Ce que j’aurais voulu savoir lorsque j’ai débuté en herboristerie

Jeune etudiante en herboristerie

Dans mon article «Pourquoi s’intéresser aux plantes médicinales?» (à lire avant celui-ci), j’ai partagé comment j’en suis venue à découvrir l’herboristerie. Cependant, je tiens à revenir sur quelques difficultés que j’ai rencontrées en cours de route.
D’abord, je voulais tout savoir tout de suite. J’avais l’impression d’être en retard, dévorant un livre après l’autre, car j’avais enfin trouvé ma passion.

J’ai rapidement constaté que j’oublais la majorité des informations que j’avais lues dans les jours suivants. 😕

J’étais découragée…pour une fois je lisais sur un sujet que j’aimais, mais comble de malheur, je n’arrivais pas à m’en souvenir ! Et pourtant, je n’avais jamais eu de problème de mémoire auparavant, j’étais même plutôt bonne à l’école pour mémoriser des informations nouvelles. Mais que m’arrivait-il… Était-ce mes deux grossesses ? Les nombreuses choses du quotidien à ne pas oublier…maison…famille…travail ?

Calmer le système nerveux

Rapidement, j’ai réalisé que mon enthousiasme à apprendre et le sentiment d’urgence, ne faisaient pas bon ménage. Les deux ensemble provoquaient plutôt un état de stress, ça n’allait pas du tout dans le sens voulu qui était d’avoir du plaisir à apprendre ! Et j’ai pris du temps à m’en rendre compte, j’avais juste l’impression d’avoir développé un déficit d’attention.

Alors, il m’a été nécessaire de ralentir le rythme et d’explorer plusieurs approches d’apprentissage différentes pour approfondir mon étude.

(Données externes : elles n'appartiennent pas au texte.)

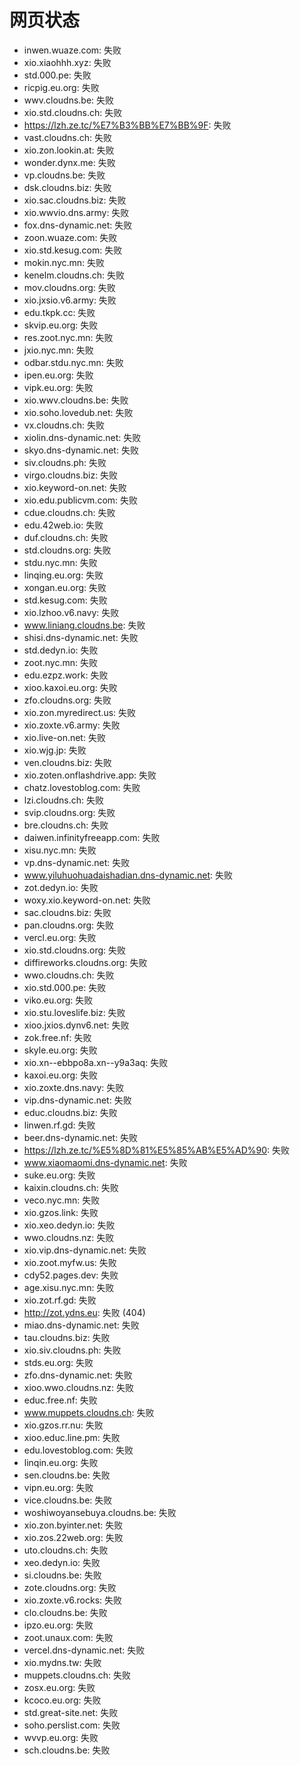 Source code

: # 网页状态
- inwen.wuaze.com: 失败
- xio.xiaohhh.xyz: 失败
- std.000.pe: 失败
- ricpig.eu.org: 失败
- wwv.cloudns.be: 失败
- xio.std.cloudns.ch: 失败
- https://lzh.ze.tc/%E7%B3%BB%E7%BB%9F: 失败
- vast.cloudns.ch: 失败
- xio.zon.lookin.at: 失败
- wonder.dynx.me: 失败
- vp.cloudns.be: 失败
- dsk.cloudns.biz: 失败
- xio.sac.cloudns.biz: 失败
- xio.wwvio.dns.army: 失败
- fox.dns-dynamic.net: 失败
- zoon.wuaze.com: 失败
- xio.std.kesug.com: 失败
- mokin.nyc.mn: 失败
- kenelm.cloudns.ch: 失败
- mov.cloudns.org: 失败
- xio.jxsio.v6.army: 失败
- edu.tkpk.cc: 失败
- skvip.eu.org: 失败
- res.zoot.nyc.mn: 失败
- jxio.nyc.mn: 失败
- odbar.stdu.nyc.mn: 失败
- ipen.eu.org: 失败
- vipk.eu.org: 失败
- xio.wwv.cloudns.be: 失败
- xio.soho.lovedub.net: 失败
- vx.cloudns.ch: 失败
- xiolin.dns-dynamic.net: 失败
- skyo.dns-dynamic.net: 失败
- siv.cloudns.ph: 失败
- virgo.cloudns.biz: 失败
- xio.keyword-on.net: 失败
- xio.edu.publicvm.com: 失败
- cdue.cloudns.ch: 失败
- edu.42web.io: 失败
- duf.cloudns.ch: 失败
- std.cloudns.org: 失败
- stdu.nyc.mn: 失败
- linqing.eu.org: 失败
- xongan.eu.org: 失败
- std.kesug.com: 失败
- xio.lzhoo.v6.navy: 失败
- www.liniang.cloudns.be: 失败
- shisi.dns-dynamic.net: 失败
- std.dedyn.io: 失败
- zoot.nyc.mn: 失败
- edu.ezpz.work: 失败
- xioo.kaxoi.eu.org: 失败
- zfo.cloudns.org: 失败
- xio.zon.myredirect.us: 失败
- xio.zoxte.v6.army: 失败
- xio.live-on.net: 失败
- xio.wjg.jp: 失败
- ven.cloudns.biz: 失败
- xio.zoten.onflashdrive.app: 失败
- chatz.lovestoblog.com: 失败
- lzi.cloudns.ch: 失败
- svip.cloudns.org: 失败
- bre.cloudns.ch: 失败
- daiwen.infinityfreeapp.com: 失败
- xisu.nyc.mn: 失败
- vp.dns-dynamic.net: 失败
- www.yiluhuohuadaishadian.dns-dynamic.net: 失败
- zot.dedyn.io: 失败
- woxy.xio.keyword-on.net: 失败
- sac.cloudns.biz: 失败
- pan.cloudns.org: 失败
- vercl.eu.org: 失败
- xio.std.cloudns.org: 失败
- diffireworks.cloudns.org: 失败
- wwo.cloudns.ch: 失败
- xio.std.000.pe: 失败
- viko.eu.org: 失败
- xio.stu.loveslife.biz: 失败
- xioo.jxios.dynv6.net: 失败
- zok.free.nf: 失败
- skyle.eu.org: 失败
- xio.xn--ebbpo8a.xn--y9a3aq: 失败
- kaxoi.eu.org: 失败
- xio.zoxte.dns.navy: 失败
- vip.dns-dynamic.net: 失败
- educ.cloudns.biz: 失败
- linwen.rf.gd: 失败
- beer.dns-dynamic.net: 失败
- https://lzh.ze.tc/%E5%8D%81%E5%85%AB%E5%AD%90: 失败
- www.xiaomaomi.dns-dynamic.net: 失败
- suke.eu.org: 失败
- kaixin.cloudns.ch: 失败
- veco.nyc.mn: 失败
- xio.gzos.link: 失败
- xio.xeo.dedyn.io: 失败
- wwo.cloudns.nz: 失败
- xio.vip.dns-dynamic.net: 失败
- xio.zoot.myfw.us: 失败
- cdy52.pages.dev: 失败
- age.xisu.nyc.mn: 失败
- xio.zot.rf.gd: 失败
- http://zot.ydns.eu: 失败 (404)
- miao.dns-dynamic.net: 失败
- tau.cloudns.biz: 失败
- xio.siv.cloudns.ph: 失败
- stds.eu.org: 失败
- zfo.dns-dynamic.net: 失败
- xioo.wwo.cloudns.nz: 失败
- educ.free.nf: 失败
- www.muppets.cloudns.ch: 失败
- xio.gzos.rr.nu: 失败
- xioo.educ.line.pm: 失败
- edu.lovestoblog.com: 失败
- linqin.eu.org: 失败
- sen.cloudns.be: 失败
- vipn.eu.org: 失败
- vice.cloudns.be: 失败
- woshiwoyansebuya.cloudns.be: 失败
- xio.zon.byinter.net: 失败
- xio.zos.22web.org: 失败
- uto.cloudns.ch: 失败
- xeo.dedyn.io: 失败
- si.cloudns.be: 失败
- zote.cloudns.org: 失败
- xio.zoxte.v6.rocks: 失败
- clo.cloudns.be: 失败
- ipzo.eu.org: 失败
- zoot.unaux.com: 失败
- vercel.dns-dynamic.net: 失败
- xio.mydns.tw: 失败
- muppets.cloudns.ch: 失败
- zosx.eu.org: 失败
- kcoco.eu.org: 失败
- std.great-site.net: 失败
- soho.perslist.com: 失败
- wvvp.eu.org: 失败
- sch.cloudns.be: 失败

La première chose a été d’introduire une courte période de respirations avant de commencer une lecture. J’apprécie particulièrement l’utilisation de la cohérence cardiaque. On inspire 6 secondes et on expire 6 secondes pendant 5 minutes. Très simple ! De cette façon, mon système nerveux se met au neutre, les pensées s’arrêtent pour un instant, laissant ainsi de la place pour recevoir de nouvelles informations.

Une plante à la fois

Si je lisais des informations sur plusieurs plantes, tout se mélangeait dans mon cerveau. Du coup, je n’étais plus certaine si c’était la camomille allemande ou encore la grande camomille qui était à utiliser pour les ulcères !? 🙄

La camomille allemande (Matricaria chamomilla) est anti-inflammatoire utile pour tous les cas d’ulcères que ce soit dans la bouche, l’estomac ou les intestins. En plus de calmer l’inflammation, elle calme aussi le système nerveux et amène à se détendre.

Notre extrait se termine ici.